* _PROBLEM DESCRIPTION_:
What follows is a listing to transcribe exactly, leaving the pictures out.
INPUT DATA below:
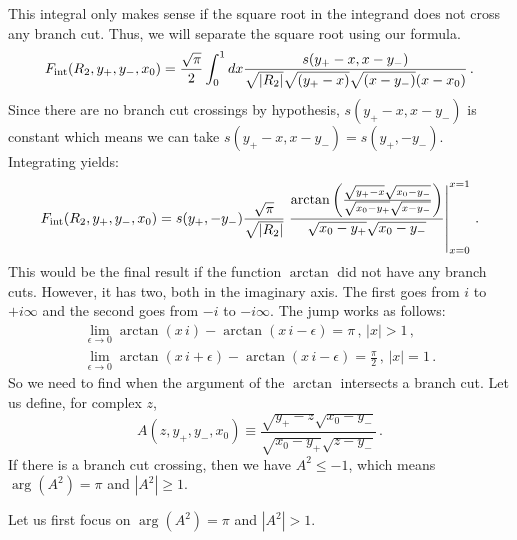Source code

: \documentclass[twoside]{article}
\begin{document}
This integral only makes sense if the square root in the integrand does not cross any branch cut. Thus, we will separate the square root using our formula.
\begin{equation}
\label{eq:Fint2}
F_{\rm int}(R_2, y_+, y_-, x_0) = \frac{\sqrt{\pi}}{2} \int_0^1 dx \frac{s(y_+-x,x-y_-)}{\sqrt{|R_2|}\sqrt{(y_+ - x)}\sqrt{(x - y_-)}(x-x_0)}\,.
\end{equation}
Since there are no branch cut crossings by hypothesis,  $s(y_+-x,x-y_-)$ is constant which means we can take $s(y_+-x,x-y_-) = s(y_+,-y_-)$.
Integrating yields:
\begin{equation}
\label{eq:Fintexpr}
F_{\rm int}(R_2, y_+, y_-, x_0) = s(y_+,-y_-)\frac{\sqrt{\pi} }{\sqrt{|R_2|}} \left.\frac{\arctan\left(\frac{\sqrt{y_+-x}\sqrt{x_0 - y_-}}{\sqrt{x_0-y_+}\sqrt{x-y_-}}\right)}{\sqrt{x_0 - y_+}\sqrt{x_0 - y_-}}\right|_{x=0}^{x=1}\,.
\end{equation}
This would be the final result if the function $\arctan$ did not have any branch cuts. However, it has two, both in the imaginary axis. The first goes from $i$ to $+ i \infty$ and the second goes from $-i$ to $- i \infty$. The jump works as follows:
\begin{equation}
\begin{split}
\lim_{\epsilon\to 0} \arctan(x\, i ) -\arctan(x\, i - \epsilon) = \pi\,, \, |x|>1\,,\\
\lim_{\epsilon\to 0} \arctan(x\, i +\epsilon) -\arctan(x\, i - \epsilon) = \frac{\pi}{2}\,, \, |x|=1\,.
\end{split}
\end{equation}
So we need to find when the argument of the $\arctan$ intersects a branch cut.
Let us define, for complex $z$,
\begin{equation}
A(z, y_+, y_-, x_0) \equiv \frac{\sqrt{y_+-z}\sqrt{x_0 - y_-}}{\sqrt{x_0-y_+}\sqrt{z-y_-}}\,.
\end{equation}
If there is a branch cut crossing, then we have
$A^2 \leq -1$, which means $\arg(A^2) = \pi$ and $|A^2| \geq 1$.

Let us first focus on $\arg(A^2) = \pi$ and $|A^2| > 1$.
\end{document}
End of INPUT DATA.
* _ANSWER AREA_:
Source code

: \documentclass[twoside]{article}
\begin{document}
This integral only makes sense if the square root in the integrand does not cross any branch cut. Thus, we will separate the square root using our formula.
\begin{equation}
\label{eq:Fint2}
F_{\rm int}(R_2, y_+, y_-, x_0) = \frac{\sqrt{\pi}}{2} \int_0^1 dx \frac{s(y_+-x,x-y_-)}{\sqrt{|R_2|}\sqrt{(y_+ - x)}\sqrt{(x - y_-)}(x-x_0)}\,.
\end{equation}
Since there are no branch cut crossings by hypothesis,  $s(y_+-x,x-y_-)$ is constant which means we can take $s(y_+-x,x-y_-) = s(y_+,-y_-)$.
Integrating yields:
\begin{equation}
\label{eq:Fintexpr}
F_{\rm int}(R_2, y_+, y_-, x_0) = s(y_+,-y_-)\frac{\sqrt{\pi} }{\sqrt{|R_2|}} \left.\frac{\arctan\left(\frac{\sqrt{y_+-x}\sqrt{x_0 - y_-}}{\sqrt{x_0-y_+}\sqrt{x-y_-}}\right)}{\sqrt{x_0 - y_+}\sqrt{x_0 - y_-}}\right|_{x=0}^{x=1}\,.
\end{equation}
This would be the final result if the function $\arctan$ did not have any branch cuts. However, it has two, both in the imaginary axis. The first goes from $i$ to $+ i \infty$ and the second goes from $-i$ to $- i \infty$. The jump works as follows:
\begin{equation}
\begin{split}
\lim_{\epsilon\to 0} \arctan(x\, i ) -\arctan(x\, i - \epsilon) = \pi\,, \, |x|>1\,,\\
\lim_{\epsilon\to 0} \arctan(x\, i +\epsilon) -\arctan(x\, i - \epsilon) = \frac{\pi}{2}\,, \, |x|=1\,.
\end{split}
\end{equation}
So we need to find when the argument of the $\arctan$ intersects a branch cut.
Let us define, for complex $z$,
\begin{equation}
A(z, y_+, y_-, x_0) \equiv \frac{\sqrt{y_+-z}\sqrt{x_0 - y_-}}{\sqrt{x_0-y_+}\sqrt{z-y_-}}\,.
\end{equation}
If there is a branch cut crossing, then we have
$A^2 \leq -1$, which means $\arg(A^2) = \pi$ and $|A^2| \geq 1$.

Let us first focus on $\arg(A^2) = \pi$ and $|A^2| > 1$.
\end{document}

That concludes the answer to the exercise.